MORE MO: SINATRA STORIES

Here's another excerpt from "Mo Ostin, for Real," Bud Scoppa's conversation with the great record man, which appears in HITS’ newly published 31st Anniversary Issue—meaning this year’s anni is more than a doorstop.


When Jimmy Bowen came to work for us, he was involved in contemporary music. He recorded Kenny Rogers and the First Edition and Jack Nitzsche, but he also recorded Dean Martin, and he cut a record with Dean using the kinds of sounds Sinatra couldn’t abide. That song, “Everybody Loves Somebody,” turned out to be a #1 record. And then Jimmy had a host of big hits with Dean, so Sinatra decided he’d also like to take a shot at Jimmy, because he hadn’t had a hit in a long time. And Jimmy brought in the song “Strangers in the Night.” Frank didn’t particularly like it. In fact, when he recorded it, he made fun of it at the end of the recording—the “doobie-doobie-doo” part. But it turned out to be a worldwide hit, #1 in many countries, and it was Sinatra’s first hit in a long time, so even though he may not have liked the song, he was thrilled by the fact that it was so well-received.

And then he was watching television one day and he saw this guy, I think it was Jimmy Komack, doing a recitation of Rudyard Kipling’s poem “Gunga Din,” where the guy blows the bugle at the end and the shots kill him, and the bugle whimpers away. He got such a kick out of it, he decided he wanted to make a record of it. So I said to him, “Frank, you can’t follow up ‘Strangers in the Night’ with ‘Gunga Din.’ He said, “Mo, I think it’s fun and I want it out. Get it out.” So I started preparing for the release, but I told our head of manufacturing that he should sit on it, not rush it out. Sinatra got word of that. I’m playing golf with Bob Cavallo and another couple of guys on the El Caballero Golf Course. We’re on the eighth hole, and some guy comes running out on the golf course and says, “Mr. Ostin, Mr. Ostin, Frank Sinatra is calling you. It’s urgent.” There was a phone on a tree, so I went over to the tree and picked up the phone, and he blasted me. He said, “How dare you hold up my release! I told you to get it out immediately. You countermanded my instructions; I want it out.” He really laid into me. I didn’t want to show that I was shook up. So I went back and took an eight on a par three. When we got back to the clubhouse, I called the head of manufacturing and I said, “Get this out immediately.” So we sent out the record, and I get all these phone calls from distributors, promotion men and radio people, saying, “What is this? What is he doing? This is terrible.” Fortunately, the record had not yet shipped from the distribution point, so it was still not out to retail, and I called Sinatra and I told him that we were getting all of these negative responses to it. And he said to me, “Maybe you’d better call it back”—after all that. So we called it back [laughs].
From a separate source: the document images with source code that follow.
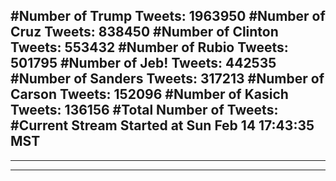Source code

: #Number of Trump Tweets: 1963950
#Number of Cruz Tweets: 838450
#Number of Clinton Tweets: 553432
#Number of Rubio Tweets: 501795
#Number of Jeb! Tweets: 442535
#Number of Sanders Tweets: 317213
#Number of Carson Tweets: 152096
#Number of Kasich Tweets: 136156
#Total Number of Tweets:  
#Current Stream Started at Sun Feb 14 17:43:35 MST
---
---
---
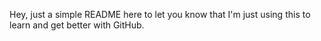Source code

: Hey, just a simple README here to let you know that I'm just using this to learn and get better with GitHub.

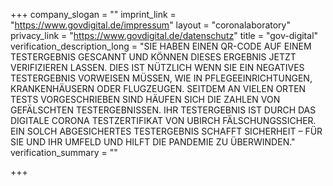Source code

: +++
company_slogan = ""
imprint_link = "https://www.govdigital.de/impressum"
layout = "coronalaboratory"
privacy_link = "https://www.govdigital.de/datenschutz"
title = "gov-digital"
verification_description_long = "SIE HABEN EINEN QR-CODE AUF EINEM TESTERGEBNIS GESCANNT UND KÖNNEN DIESES ERGEBNIS JETZT VERIFIZIEREN LASSEN. DIES IST NÜTZLICH WENN SIE EIN NEGATIVES TESTERGEBNIS VORWEISEN MÜSSEN, WIE IN PFLEGEEINRICHTUNGEN, KRANKENHÄUSERN ODER FLUGZEUGEN. SEITDEM AN VIELEN ORTEN TESTS VORGESCHRIEBEN SIND HÄUFEN SICH DIE ZAHLEN VON GEFÄLSCHTEN TESTERGEBNISSEN. IHR TESTERGEBNIS IST DURCH DAS DIGITALE CORONA TESTZERTIFIKAT VON UBIRCH FÄLSCHUNGSSICHER. EIN SOLCH ABGESICHERTES TESTERGEBNIS SCHAFFT SICHERHEIT – FÜR SIE UND IHR UMFELD UND HILFT DIE PANDEMIE ZU ÜBERWINDEN."
verification_summary = ""

+++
Then what happened was, Bert Kaempfert, who was the writer of “Strangers in the Night,” came with his publisher Hal Fein to Las Vegas to a Sinatra opening, and I happened to be there too. Kaempfert was a German guy. He flew from Hamburg on a red-eye without any sleep to come to Vegas to see Sinatra, and then he had difficulty hooking up with him. The publisher came over to me and said, “We’ve been trying to get hold of Sinatra, and he won’t return our calls. What shall we do?” I said, “Let me see if I can help.” So I called Frank and he says, “OK, bring him to the dressing room.” So I brought Kaempfert to the dressing room, and it turned out that Dean had closed the night before, and Frank opened that night. So Dean and Frank were both there, and Dean was going to perform on Sinatra’s first night. And when we walked into the dressing room, they were both watching something on television, and I told Sinatra, “Frank, this is Bert Kaempfert.” And he didn’t even take his eyes off the television set; he merely said, “Nice song you wrote, kid.”

But after the show, Sinatra usually has a table and a lot of his friends at the table, and I took Kaempfert with me to Sinatra’s table. Sinatra sat right next to him and could not have been nicer. Charmed the pants of him.